Milestone Description

Note: Section 'Updates' lists the updates since the original release of the Milestone.

Mu has prepared a report template for your convenience here: Report Template.

Dependencies

    sbt >= 1.4.7
    openjdk@8

Should be available by default on iccluster028.iccluster.epfl.ch. Otherwise, refer to each project installation instructions. Prefer working locally on your own machine, you will have less interference in your measurements from other students.

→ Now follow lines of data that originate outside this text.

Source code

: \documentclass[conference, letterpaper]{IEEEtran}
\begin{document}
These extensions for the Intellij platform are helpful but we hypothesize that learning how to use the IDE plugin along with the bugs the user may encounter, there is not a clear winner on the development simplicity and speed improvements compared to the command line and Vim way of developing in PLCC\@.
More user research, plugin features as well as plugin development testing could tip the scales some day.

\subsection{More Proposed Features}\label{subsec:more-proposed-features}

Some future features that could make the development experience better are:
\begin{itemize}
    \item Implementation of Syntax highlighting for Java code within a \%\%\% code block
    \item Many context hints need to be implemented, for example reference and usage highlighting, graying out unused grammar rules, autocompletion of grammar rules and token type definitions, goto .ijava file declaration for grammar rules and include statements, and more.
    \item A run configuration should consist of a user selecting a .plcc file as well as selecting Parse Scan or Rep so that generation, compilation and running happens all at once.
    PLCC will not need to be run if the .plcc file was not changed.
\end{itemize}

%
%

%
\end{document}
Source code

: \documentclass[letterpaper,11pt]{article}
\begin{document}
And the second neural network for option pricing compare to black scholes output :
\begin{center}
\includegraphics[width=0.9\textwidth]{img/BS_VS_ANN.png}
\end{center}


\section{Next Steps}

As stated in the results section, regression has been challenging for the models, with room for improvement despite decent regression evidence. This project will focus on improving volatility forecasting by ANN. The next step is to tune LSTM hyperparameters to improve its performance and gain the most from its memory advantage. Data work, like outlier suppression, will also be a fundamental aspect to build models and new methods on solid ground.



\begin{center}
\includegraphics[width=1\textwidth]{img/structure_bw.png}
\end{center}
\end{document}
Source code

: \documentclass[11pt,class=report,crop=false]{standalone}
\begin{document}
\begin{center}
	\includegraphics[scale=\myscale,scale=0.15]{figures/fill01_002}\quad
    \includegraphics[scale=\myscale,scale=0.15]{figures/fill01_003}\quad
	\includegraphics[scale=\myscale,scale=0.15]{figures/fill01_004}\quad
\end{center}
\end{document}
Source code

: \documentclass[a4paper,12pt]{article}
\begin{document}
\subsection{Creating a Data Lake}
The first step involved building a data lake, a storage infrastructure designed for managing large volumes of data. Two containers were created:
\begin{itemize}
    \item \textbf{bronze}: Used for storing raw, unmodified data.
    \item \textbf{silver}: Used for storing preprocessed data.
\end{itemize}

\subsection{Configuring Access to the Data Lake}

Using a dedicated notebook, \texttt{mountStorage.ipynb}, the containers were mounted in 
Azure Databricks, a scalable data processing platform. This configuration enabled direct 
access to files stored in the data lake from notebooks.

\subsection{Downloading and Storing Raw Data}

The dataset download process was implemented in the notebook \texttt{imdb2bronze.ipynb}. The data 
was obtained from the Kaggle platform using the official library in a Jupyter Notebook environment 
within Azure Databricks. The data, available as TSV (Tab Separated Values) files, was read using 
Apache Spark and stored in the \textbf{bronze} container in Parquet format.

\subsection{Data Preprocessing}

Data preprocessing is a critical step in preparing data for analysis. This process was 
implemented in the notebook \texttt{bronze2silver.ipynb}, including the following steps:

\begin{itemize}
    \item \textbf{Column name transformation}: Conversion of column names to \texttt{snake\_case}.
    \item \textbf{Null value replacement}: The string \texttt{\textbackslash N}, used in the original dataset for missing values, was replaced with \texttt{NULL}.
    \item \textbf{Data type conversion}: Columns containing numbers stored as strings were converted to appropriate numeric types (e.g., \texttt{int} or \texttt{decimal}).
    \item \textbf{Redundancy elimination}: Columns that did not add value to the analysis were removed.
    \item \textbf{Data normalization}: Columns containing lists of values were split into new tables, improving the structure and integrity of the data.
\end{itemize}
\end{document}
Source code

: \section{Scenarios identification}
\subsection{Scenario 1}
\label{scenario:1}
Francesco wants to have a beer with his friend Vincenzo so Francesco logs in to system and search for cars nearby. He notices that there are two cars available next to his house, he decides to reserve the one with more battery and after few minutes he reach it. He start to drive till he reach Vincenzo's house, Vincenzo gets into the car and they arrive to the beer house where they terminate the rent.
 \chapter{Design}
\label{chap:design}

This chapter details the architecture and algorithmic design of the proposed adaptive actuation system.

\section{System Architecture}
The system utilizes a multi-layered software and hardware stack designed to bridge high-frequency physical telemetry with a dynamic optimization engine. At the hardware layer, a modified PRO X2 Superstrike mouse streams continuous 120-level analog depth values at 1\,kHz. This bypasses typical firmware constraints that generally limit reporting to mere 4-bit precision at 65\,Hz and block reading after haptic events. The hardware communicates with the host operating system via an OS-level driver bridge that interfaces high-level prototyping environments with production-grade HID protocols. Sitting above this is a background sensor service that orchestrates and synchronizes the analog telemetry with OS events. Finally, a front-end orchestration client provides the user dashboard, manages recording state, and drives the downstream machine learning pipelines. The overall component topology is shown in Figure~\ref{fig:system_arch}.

If you work on iccluster028.iccluster.epfl.ch, you need to modify the PATH by default by adding the following line in ~/.bashrc:

    export PATH=$PATH:/opt/sbt/sbt/bin

If you have multiple installations of openjdk, you need to specify the one to use as JAVA_HOME, e.g. on OSX with openjdk@8 installed through Homebrew, you would do:

    export JAVA_HOME="/usr/local/Cellar/openjdk@8/1.8.0+282";

Dataset

Download data.zip.

Unzip:

> unzip data.zip

It should unzip into data/ by default. If not, manually move ml-100k and ml-25m into data/.

Personal Ratings

Additional personal ratings are provided in the 'data/personal.csv' file in a csv format with <movie>, <movie title>, <rating> to test your recommender. You can copy this file and change the ratings, with values [1,5] to obtain references more to your liking!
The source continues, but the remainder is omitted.